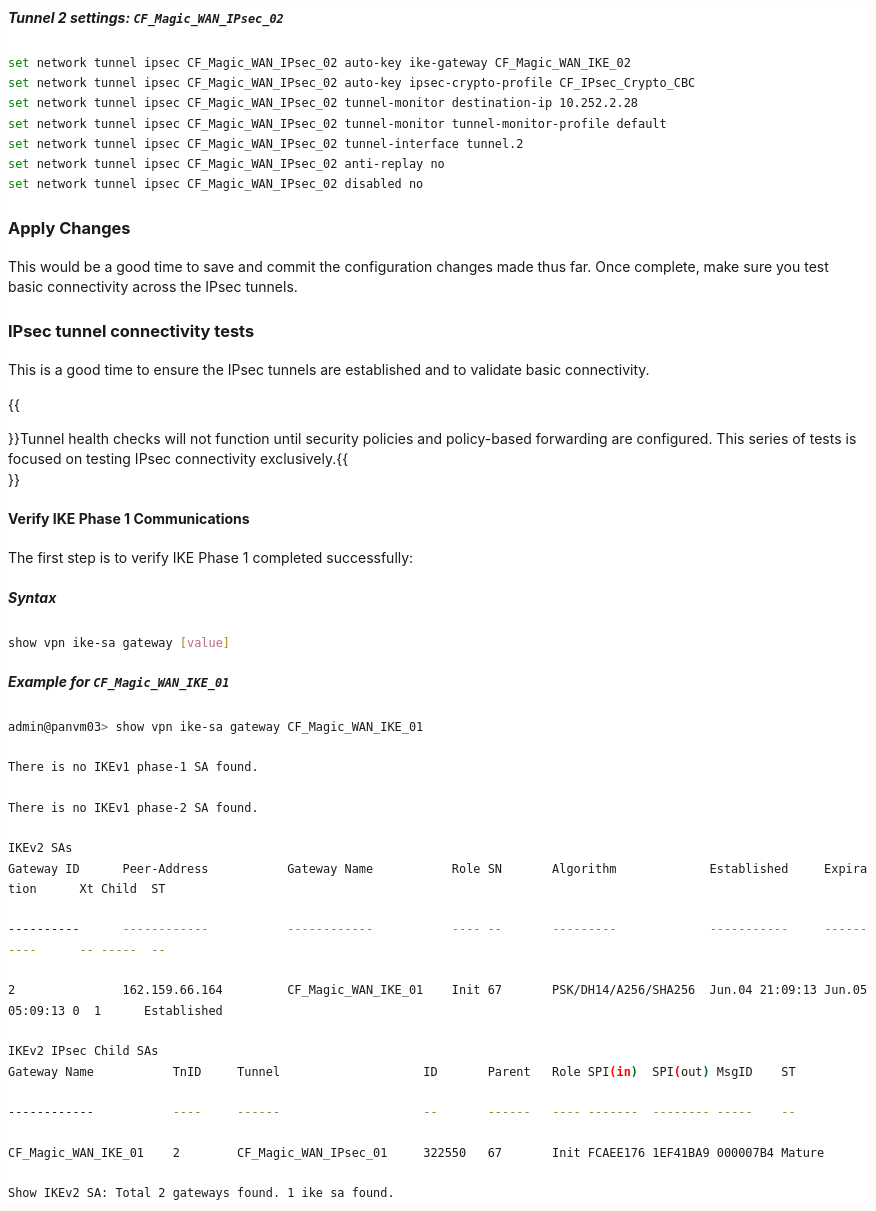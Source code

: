 ##### Tunnel 2 settings: `CF_Magic_WAN_IPsec_02`

```bash
set network tunnel ipsec CF_Magic_WAN_IPsec_02 auto-key ike-gateway CF_Magic_WAN_IKE_02
set network tunnel ipsec CF_Magic_WAN_IPsec_02 auto-key ipsec-crypto-profile CF_IPsec_Crypto_CBC
set network tunnel ipsec CF_Magic_WAN_IPsec_02 tunnel-monitor destination-ip 10.252.2.28
set network tunnel ipsec CF_Magic_WAN_IPsec_02 tunnel-monitor tunnel-monitor-profile default
set network tunnel ipsec CF_Magic_WAN_IPsec_02 tunnel-interface tunnel.2
set network tunnel ipsec CF_Magic_WAN_IPsec_02 anti-replay no
set network tunnel ipsec CF_Magic_WAN_IPsec_02 disabled no
```

### Apply Changes

This would be a good time to save and commit the configuration changes made thus far. Once complete, make sure you test basic connectivity across the IPsec tunnels.

### IPsec tunnel connectivity tests

This is a good time to ensure the IPsec tunnels are established and to validate basic connectivity.

{{<Aside type="note">}}Tunnel health checks will not function until security policies and policy-based forwarding are configured. This series of tests is focused on testing IPsec connectivity exclusively.{{</Aside>}}

#### Verify IKE Phase 1 Communications

The first step is to verify IKE Phase 1 completed successfully:

##### Syntax

```bash
show vpn ike-sa gateway [value]
```

##### Example for `CF_Magic_WAN_IKE_01`

```bash
admin@panvm03> show vpn ike-sa gateway CF_Magic_WAN_IKE_01

There is no IKEv1 phase-1 SA found.

There is no IKEv1 phase-2 SA found.

IKEv2 SAs
Gateway ID      Peer-Address           Gateway Name           Role SN       Algorithm             Established     Expiration      Xt Child  ST

----------      ------------           ------------           ---- --       ---------             -----------     ----------      -- -----  --

2               162.159.66.164         CF_Magic_WAN_IKE_01    Init 67       PSK/DH14/A256/SHA256  Jun.04 21:09:13 Jun.05 05:09:13 0  1      Established

IKEv2 IPsec Child SAs
Gateway Name           TnID     Tunnel                    ID       Parent   Role SPI(in)  SPI(out) MsgID    ST

------------           ----     ------                    --       ------   ---- -------  -------- -----    --

CF_Magic_WAN_IKE_01    2        CF_Magic_WAN_IPsec_01     322550   67       Init FCAEE176 1EF41BA9 000007B4 Mature

Show IKEv2 SA: Total 2 gateways found. 1 ike sa found.
```
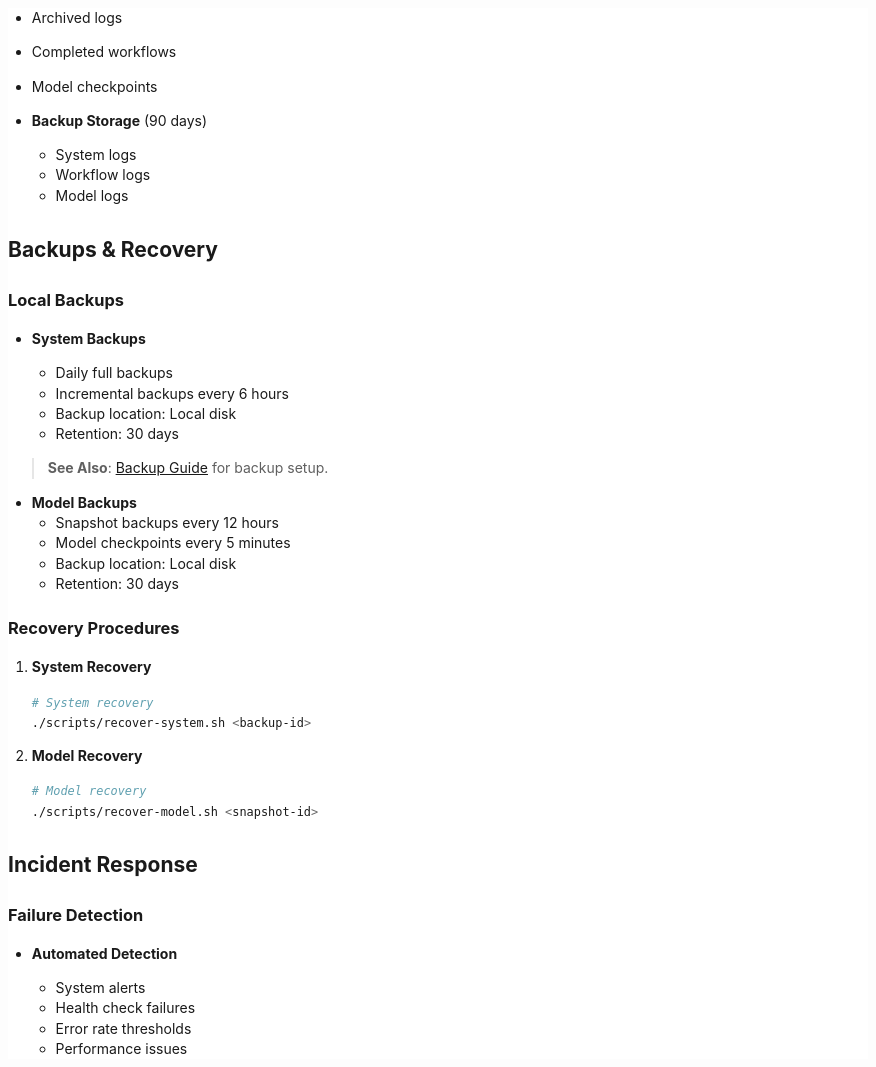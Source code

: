   - Archived logs
  - Completed workflows
  - Model checkpoints

- **Backup Storage** (90 days)
  - System logs
  - Workflow logs
  - Model logs

## Backups & Recovery

### Local Backups

- **System Backups**

  - Daily full backups
  - Incremental backups every 6 hours
  - Backup location: Local disk
  - Retention: 30 days

> **See Also**: [Backup Guide](../BACKUP.md) for backup setup.

- **Model Backups**
  - Snapshot backups every 12 hours
  - Model checkpoints every 5 minutes
  - Backup location: Local disk
  - Retention: 30 days

### Recovery Procedures

1. **System Recovery**

   ```bash
   # System recovery
   ./scripts/recover-system.sh <backup-id>
   ```

2. **Model Recovery**

   ```bash
   # Model recovery
   ./scripts/recover-model.sh <snapshot-id>
   ```

## Incident Response

### Failure Detection

- **Automated Detection**

  - System alerts
  - Health check failures
  - Error rate thresholds
  - Performance issues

....

• Your task: Output consists of exactly the lines from the one containing "- Workflow logs" to the end of the records above, retyped without change and with nothing extra.

• Written solution:
  - Workflow logs
  - Model logs

## Backups & Recovery

### Local Backups

- **System Backups**

  - Daily full backups
  - Incremental backups every 6 hours
  - Backup location: Local disk
  - Retention: 30 days

> **See Also**: [Backup Guide](../BACKUP.md) for backup setup.

- **Model Backups**
  - Snapshot backups every 12 hours
  - Model checkpoints every 5 minutes
  - Backup location: Local disk
  - Retention: 30 days

### Recovery Procedures

1. **System Recovery**

   ```bash
   # System recovery
   ./scripts/recover-system.sh <backup-id>
   ```

2. **Model Recovery**

   ```bash
   # Model recovery
   ./scripts/recover-model.sh <snapshot-id>
   ```

## Incident Response

### Failure Detection

- **Automated Detection**

  - System alerts
  - Health check failures
  - Error rate thresholds
  - Performance issues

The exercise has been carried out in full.